How to Sell Land: A Quick Start Guide

Learning how to sell land is tough, but doable. If you have a vacant property that you just want gone, this is the guide that you need to read.

Do you think you’re sitting on a gold mine? If you own vacant land, anything is possible!

The thought of discovering gold may inspire you to order a set of prospector’s tools, but realistically, most landowners won’t find a gold mine. Instead, selling vacant land could add a considerable amount of cash to your bank account.

Not sure where to start?

Read our short guide on how to sell land. You’ll find tips to help you with pricing land and attracting the right buyers.

How to Sell Land: The First Step

Even if you need to sell your acreage fast, you’ll want to make sure you do your due diligence.

Prospective buyers will have questions, and your expert answers may drive a better offer and a quicker sale.

Research the zoning laws before you list your land. Zoning laws, also called ordinances, regulate how a buyer can use a piece of land.

The most common land classifications include:

  • Commercial
  • Industrial
  • Residential
  • Agricultural

Some lots sit in a combination or mixed-use zone.

For example, you may own land zoned for both commercial and residential. Zoning laws will dictate what types of businesses your buyer can operate.

In addition to understanding land use regulations, you’ll need to know about any deed restrictions or liens on the property.

Tip: Before you list your land for sale, make sure you include the correct parcel number.

Secrets to Pricing Land

To ensure a fast sale, you want to list your land at a fair price.

If you’ve ever sold a home, you’re familiar with the pricing process.

You’ll follow something similar when pricing land.

Start by comparing your piece of land with others for sale in your area.

Start your search with land listed in the Multiple Listing Service (MLS). You can find MLS listings on your local real agent’s website.

Search for land with similar zoning to yours, then narrow down your list to properties in the same area and of the same size as yours.

Next, make a list of the attributes of your piece of land.

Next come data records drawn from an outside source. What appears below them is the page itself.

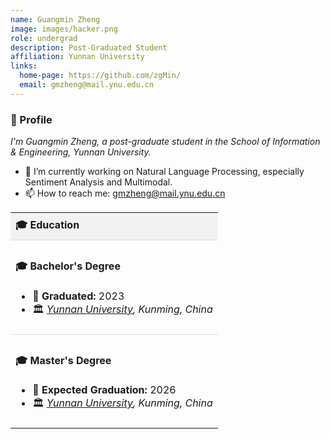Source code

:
 ```yaml
---
name: Guangmin Zheng
image: images/hacker.png
role: undergrad
description: Post-Graduated Student
affiliation: Yunnan University
links:
  home-page: https://github.com/zgMin/
  email: gmzheng@mail.ynu.edu.cn
---
```

<div class="profile-container">
        <h3>👋 Profile</h3>
        <p><em>I'm Guangmin Zheng, a post-graduate student in the School of Information &amp; Engineering, Yunnan University.</em></p>
        <ul>
            <li>🔭 I’m currently working on Natural Language Processing, especially Sentiment Analysis and Multimodal.</li>
            <li>📫 How to reach me: <a href="mailto:gmzheng@mail.ynu.edu.cn">gmzheng@mail.ynu.edu.cn</a></li>
        </ul>
  <style>
    table {
        border-collapse: collapse;
        width: 100%;
    }
    td, th {
        padding: 8px;
        text-align: left;
    }
    th {
        background-color: #f2f2f2;
    }
    td {
        border-top: 1px solid #dddddd;
    }
</style>

<table>
    <tr>
        <th colspan="2">🎓 Education</th>
    </tr>
    <tr>
        <td colspan="2">
            <h4>🎓 Bachelor's Degree</h4>
            <ul>
                <li>📅 <strong>Graduated:</strong> 2023</li>
                <li>🏛️ <em><a href="https://www.ynu.edu.cn/">Yunnan University</a>, Kunming, China</em></li>
            </ul>
        </td>
    </tr>
    <tr>
        <td colspan="2">
            <h4>🎓 Master's Degree</h4>
            <ul>
                <li>📅 <strong>Expected Graduation:</strong> 2026</li>
                <li>🏛️ <em><a href="https://www.ynu.edu.cn/">Yunnan University</a>, Kunming, China</em></li>
            </ul>
        </td>
    </tr>
</table>

        
</div>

Attributes include things like access to major roads, utility services, and for land zoned for residential use, access to shopping and healthcare. You might not find exact matches, but you should be able to find several similarities to the land you want to sell.

Since the real estate market fluctuates, limit your search to land listed and sold within the last six months.

A quick way to get a feel for the price you can expect a buyer to offer for your property is to contact a business that buys land for cash. You’ll get a quick answer since most cash buyers respond within 24-48 hours.

Curb Appeal Matters

One thing that helps sell a home is curb appeal. Did you know curb appeal isn’t reserved solely for selling a house?

Look at your land through a buyer’s eyes.

Many people interested in buying vacant land have a hard time looking past broken fences, dilapidated outbuildings, and overgrown weeds and trees.

Cleaning up your piece of land helps prospective buyers see the property’s potential.

Another way you can make your land more appealing is to have a professional photographer take your listing photos.

Most buyers won’t give a second look to a listing with blurry images taken with a cell phone.

The images you include in your marketing materials tell the story of your property.

Use a combination of ground and aerial photos. Don’t forget to capture scenic views and other land features.

Don’t hesitate to show off your land!

Sell It for Cash

Whether your motivation for selling a lot is to get out from under the burden of paying property taxes or you need the money to invest elsewhere, you may find selling your property for cash an attractive option.

A cash transaction comes with multiple advantages, including:

  • Fast closing
  • Less paperwork
  • Fewer fees
  • Cash at closing

Selling land using a realtor often means waiting 3-6 months or longer for your sale to close.

Traditional real estate transactions also require working with a title company, which can add another 30 days to the process.

You may still need the title company, but you can bypass many of the other time-consuming steps involved when working with an agent.

If you’re in a hurry, consider accepting a cash offer!

Documents Used When Selling Vacant Land

When you sell vacant land, you may not see as much paperwork as you would if you were selling a home or commercial building, but you’ll still sign at least two documents.

First, you’ll sign a purchase agreement. It’s a legal document your buyer signs when they make an offer on your land.

Purchase agreements include:

  • Purchase price
  • Amount of initial down payment
  • Terms of sale

A purchase agreement should also show that the offer is for a land contract.

You’ll also sign a land contract, which contains some of the same information as the purchase agreement.

The land contract also includes the address and the full legal description of the property.

Depending on the location of your property, you may need other documents.

The individual or company handling the closing will make sure you understand each piece of paper you sign.

Do You Have Land to Sell?

We hope our quick guide helps you if you have land to sell. At an average price of $12,000 an acre, you could be sitting on a gold mine. The offers you receive will hinge on location, the attributes of your lot, and the current real estate market.